I’ll end with Bloom’s jealousy and the fact that Bellow may actually inform his own ideas and writing!  And if that is the case, perhaps Bloom is also the creator of a schlemiel character in his attempt to act as if he’s a philosopher in a Homeric sense; maybe the sense that goes along with Bloom sounds more like Kafka while it acts like Odysseus:

He’s (Saul Bellow’s) an enormous pleasure but he does not make things difficult enough for himself or for us. Like many others, I would commend him for the almost Dickensian exuberance of his minor male characters who have carried every one of his books. The central protagonist, always being some version of himself, even in Henderson, is invariably an absurd failure, and the women, as we all know, are absurdities; they are third-rate pipe dreams. The narrative line is of no interest. His secular opinions are worthy of Allan Bloom, who seems to derive from them. And I’m not an admirer of the “other Bloom,” as is well known. In general, Bellow seems to me an immensely wasted talent though he certainly would not appreciate my saying so. I would oppose to him a most extraordinary talent—Philip Roth. It does seem to me that Philip Roth goes from strength to strength and is at the moment startlingly unappreciated. 

 

7 thoughts on “Philosophy is a Literary Art: A Note on Harold Bloom’s Literary Reading of Plato

  1. I had the same impression of Bloom’s work and I also think very highly of Philip Roth. Very glad to find a distinguished literary analyst who concurs.
    A propos, “zog” is a verb that means “to say,” as in “Zog mich epes” – tell me something. A song is “lid,” as in “zing mich a lidele” – sing me a little song. Herzog, then, means “a heart says,” rather than “sings.” It also implies another meaning: in Slavic languages, “herzog” means “duke” or “prince” (it varies between different countries). For instance, Archduke Ferdinand’s Serbian title was Arch Herzog (I don’t think it mattered much for the poor prince who got assassinated anyway).
    The latter linguistic tidbit might add to your schlemiel theory, though.

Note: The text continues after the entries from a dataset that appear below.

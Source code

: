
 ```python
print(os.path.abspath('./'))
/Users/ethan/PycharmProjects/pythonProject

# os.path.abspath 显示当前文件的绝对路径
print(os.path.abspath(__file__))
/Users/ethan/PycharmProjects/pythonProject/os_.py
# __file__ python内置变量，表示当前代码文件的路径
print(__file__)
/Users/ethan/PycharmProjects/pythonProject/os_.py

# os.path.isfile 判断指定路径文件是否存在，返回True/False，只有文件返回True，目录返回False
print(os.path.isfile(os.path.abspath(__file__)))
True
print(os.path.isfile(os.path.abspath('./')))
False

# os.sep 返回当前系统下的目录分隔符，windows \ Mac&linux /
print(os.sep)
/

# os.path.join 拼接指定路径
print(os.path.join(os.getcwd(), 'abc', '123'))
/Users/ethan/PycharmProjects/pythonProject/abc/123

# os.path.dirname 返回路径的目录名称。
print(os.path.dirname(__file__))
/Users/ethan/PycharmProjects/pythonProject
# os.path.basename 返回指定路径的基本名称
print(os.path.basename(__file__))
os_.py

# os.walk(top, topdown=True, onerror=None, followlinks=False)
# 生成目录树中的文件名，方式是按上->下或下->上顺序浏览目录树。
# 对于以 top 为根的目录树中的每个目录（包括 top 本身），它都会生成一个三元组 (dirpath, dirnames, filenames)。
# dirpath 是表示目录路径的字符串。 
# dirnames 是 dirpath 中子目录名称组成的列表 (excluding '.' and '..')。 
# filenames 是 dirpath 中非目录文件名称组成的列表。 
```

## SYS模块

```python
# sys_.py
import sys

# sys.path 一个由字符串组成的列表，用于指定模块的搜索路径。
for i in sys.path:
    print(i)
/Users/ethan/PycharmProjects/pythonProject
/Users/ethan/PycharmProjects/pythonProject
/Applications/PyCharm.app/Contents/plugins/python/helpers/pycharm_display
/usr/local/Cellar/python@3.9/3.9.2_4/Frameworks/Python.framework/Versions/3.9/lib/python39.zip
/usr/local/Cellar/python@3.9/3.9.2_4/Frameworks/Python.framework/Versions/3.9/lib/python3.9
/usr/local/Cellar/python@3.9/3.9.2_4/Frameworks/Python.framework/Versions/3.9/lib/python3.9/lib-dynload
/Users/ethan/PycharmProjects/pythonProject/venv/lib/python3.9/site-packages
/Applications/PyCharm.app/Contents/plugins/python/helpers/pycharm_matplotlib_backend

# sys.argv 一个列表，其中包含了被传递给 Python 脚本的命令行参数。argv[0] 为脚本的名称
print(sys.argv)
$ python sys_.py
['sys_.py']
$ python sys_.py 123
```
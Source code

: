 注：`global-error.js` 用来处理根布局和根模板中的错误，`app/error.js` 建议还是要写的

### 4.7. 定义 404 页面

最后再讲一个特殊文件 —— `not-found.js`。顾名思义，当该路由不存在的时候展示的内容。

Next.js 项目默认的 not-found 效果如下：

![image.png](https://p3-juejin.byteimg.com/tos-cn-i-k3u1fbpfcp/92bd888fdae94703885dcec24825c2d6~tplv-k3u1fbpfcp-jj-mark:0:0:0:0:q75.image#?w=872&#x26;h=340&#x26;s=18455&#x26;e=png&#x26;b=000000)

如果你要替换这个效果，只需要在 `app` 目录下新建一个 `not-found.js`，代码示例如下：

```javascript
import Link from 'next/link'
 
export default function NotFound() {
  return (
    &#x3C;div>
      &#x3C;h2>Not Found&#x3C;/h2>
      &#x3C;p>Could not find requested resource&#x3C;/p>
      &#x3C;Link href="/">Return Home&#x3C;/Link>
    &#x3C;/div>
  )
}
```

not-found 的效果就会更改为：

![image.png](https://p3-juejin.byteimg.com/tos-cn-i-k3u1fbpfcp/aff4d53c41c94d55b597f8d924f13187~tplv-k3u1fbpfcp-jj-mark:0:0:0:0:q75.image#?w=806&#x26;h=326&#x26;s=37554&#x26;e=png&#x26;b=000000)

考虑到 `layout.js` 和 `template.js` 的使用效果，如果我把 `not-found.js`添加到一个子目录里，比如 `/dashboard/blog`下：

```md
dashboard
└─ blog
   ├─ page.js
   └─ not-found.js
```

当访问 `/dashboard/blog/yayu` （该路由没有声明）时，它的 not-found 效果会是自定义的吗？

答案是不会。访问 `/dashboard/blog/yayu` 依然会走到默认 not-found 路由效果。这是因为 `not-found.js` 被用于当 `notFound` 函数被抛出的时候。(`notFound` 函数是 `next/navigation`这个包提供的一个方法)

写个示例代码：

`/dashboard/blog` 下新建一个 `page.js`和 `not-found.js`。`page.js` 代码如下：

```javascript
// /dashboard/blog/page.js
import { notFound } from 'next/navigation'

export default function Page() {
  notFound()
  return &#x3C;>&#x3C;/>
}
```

    • Yes. Good point. Its interesting because Ruth Wisse translates that as “sings” and as “speaks.” Good point. And I didn’t know that Herzog means “prince” in Slavic language. That makes Bellow’s schlemiel even more nuanced. The schlemiel prince has a nice ring to it. Yes. It does add. Thank you! I”m glad you like my piece. I find Bloom’s revisionary hypothesis is very interesting – to much to talk about.